033 絵とはなにか

 いまさら絵とは何かというのも変であるが、絵についてちゃんとした定義があるわけではないように思う。
現代アートや大きな作品は額なしで展示することもあるが、しかし、作家も見る側も、絵とは額や枠の中に閉じ込めて表現されるものと考えている場合が多いように思われる。
 私は作家の方々に額や枠の概念にとらわれず、それを超えてどれだけ自由に自分の表現したいものを表現するかということが大事ではないかと訴えている。

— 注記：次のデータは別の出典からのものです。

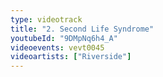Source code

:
 ```yaml
---
type: videotrack
title: "2. Second Life Syndrome"
youtubeId: "9DMpNq6h4_A"
videoevents: vevt0045
videoartists: ["Riverside"]
---
```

 もう一つ、絵には空間、余白といったものがあってほしいと思っている。
 いわゆる完成度の高い絵を見ると、すごいなあと感じるが、一方通行の受け方で終わってしまい、こちらから反応することができない。見る人がその絵と対話できる作品、そして、空間や余白の部分に、見る人が頭の中で自分の色や思いを加えられる作品がいいのではないか。要するに描く人と見る人の二人で作品を作り上げるということである。

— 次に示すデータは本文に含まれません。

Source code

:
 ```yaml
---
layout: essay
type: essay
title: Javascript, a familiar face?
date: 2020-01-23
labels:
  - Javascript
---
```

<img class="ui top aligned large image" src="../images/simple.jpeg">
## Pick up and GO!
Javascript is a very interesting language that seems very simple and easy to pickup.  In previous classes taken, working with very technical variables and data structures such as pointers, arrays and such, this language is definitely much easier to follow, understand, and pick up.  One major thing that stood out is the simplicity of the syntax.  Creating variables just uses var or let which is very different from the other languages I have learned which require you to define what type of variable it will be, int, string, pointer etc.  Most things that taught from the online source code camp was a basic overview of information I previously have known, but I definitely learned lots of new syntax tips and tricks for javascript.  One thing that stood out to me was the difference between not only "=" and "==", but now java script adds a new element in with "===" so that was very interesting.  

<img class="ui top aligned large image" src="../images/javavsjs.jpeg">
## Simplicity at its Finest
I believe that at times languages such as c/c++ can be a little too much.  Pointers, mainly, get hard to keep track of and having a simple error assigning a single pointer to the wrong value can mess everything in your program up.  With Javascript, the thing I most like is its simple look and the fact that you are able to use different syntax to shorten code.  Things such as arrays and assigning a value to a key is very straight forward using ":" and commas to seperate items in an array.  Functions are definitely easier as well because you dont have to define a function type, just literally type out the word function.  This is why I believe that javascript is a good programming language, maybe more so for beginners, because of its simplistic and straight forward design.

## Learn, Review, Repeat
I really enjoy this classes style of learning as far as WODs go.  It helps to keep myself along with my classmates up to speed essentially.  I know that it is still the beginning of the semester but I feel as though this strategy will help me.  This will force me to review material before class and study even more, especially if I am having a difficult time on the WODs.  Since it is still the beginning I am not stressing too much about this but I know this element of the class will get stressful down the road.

 もっとも、たとえば厚塗りであっても、その重要性を意識している作家の作品には空間や余白がしっかりと感じられる。
 西宮在住の杉本裕子の作品にはその両方がある。すどう美術館ではもう長い付き合いであるが、この三月に行った個展でもそのユニークさが際立っていた。
額や枠などの概念は吹き飛ばされた大胆にして自由なフォルム。キャンバスは破られたり、板に貼り付けられたり、板をはみ出したり。

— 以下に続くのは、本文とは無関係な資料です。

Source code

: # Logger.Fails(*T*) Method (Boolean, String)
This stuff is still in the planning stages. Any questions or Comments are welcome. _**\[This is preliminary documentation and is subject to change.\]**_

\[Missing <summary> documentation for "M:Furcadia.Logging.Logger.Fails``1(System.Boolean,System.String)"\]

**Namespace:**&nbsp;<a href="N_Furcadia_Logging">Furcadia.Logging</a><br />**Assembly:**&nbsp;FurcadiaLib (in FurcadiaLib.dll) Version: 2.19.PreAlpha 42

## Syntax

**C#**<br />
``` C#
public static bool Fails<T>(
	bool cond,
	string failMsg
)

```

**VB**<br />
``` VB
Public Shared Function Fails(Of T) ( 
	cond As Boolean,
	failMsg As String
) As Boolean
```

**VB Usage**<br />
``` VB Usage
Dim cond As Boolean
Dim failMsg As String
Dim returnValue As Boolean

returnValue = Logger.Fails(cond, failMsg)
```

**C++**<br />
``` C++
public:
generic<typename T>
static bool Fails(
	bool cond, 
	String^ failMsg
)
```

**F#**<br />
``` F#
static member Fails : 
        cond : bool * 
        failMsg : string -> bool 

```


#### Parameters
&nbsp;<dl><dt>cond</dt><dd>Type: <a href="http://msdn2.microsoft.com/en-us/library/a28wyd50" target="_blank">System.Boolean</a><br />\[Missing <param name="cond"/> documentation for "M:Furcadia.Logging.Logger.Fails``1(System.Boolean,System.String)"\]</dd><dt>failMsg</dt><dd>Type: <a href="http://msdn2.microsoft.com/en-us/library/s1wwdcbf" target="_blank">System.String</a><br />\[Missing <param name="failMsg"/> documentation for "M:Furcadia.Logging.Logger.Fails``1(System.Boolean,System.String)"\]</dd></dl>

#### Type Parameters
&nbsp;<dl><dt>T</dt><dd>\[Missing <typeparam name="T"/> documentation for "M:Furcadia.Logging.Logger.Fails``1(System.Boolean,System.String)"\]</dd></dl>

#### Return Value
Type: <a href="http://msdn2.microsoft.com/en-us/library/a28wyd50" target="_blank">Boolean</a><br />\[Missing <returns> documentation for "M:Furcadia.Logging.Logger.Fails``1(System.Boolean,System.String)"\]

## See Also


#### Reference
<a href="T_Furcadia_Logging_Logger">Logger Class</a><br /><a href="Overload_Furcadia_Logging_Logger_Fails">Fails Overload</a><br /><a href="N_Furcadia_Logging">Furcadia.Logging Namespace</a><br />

表面はほとんどが白塗りだけの作品で、少しブルーの色などが見えるものもあり、また、ちょっと真似のできない線が描かれているものもあるが、まさに余白と空間の世界である。それでいて計算されている細心さも潜んでいる。
実物を見ないと理解しがたいかと思うが、絵とは何かとあらためて考えさせる展覧会であった。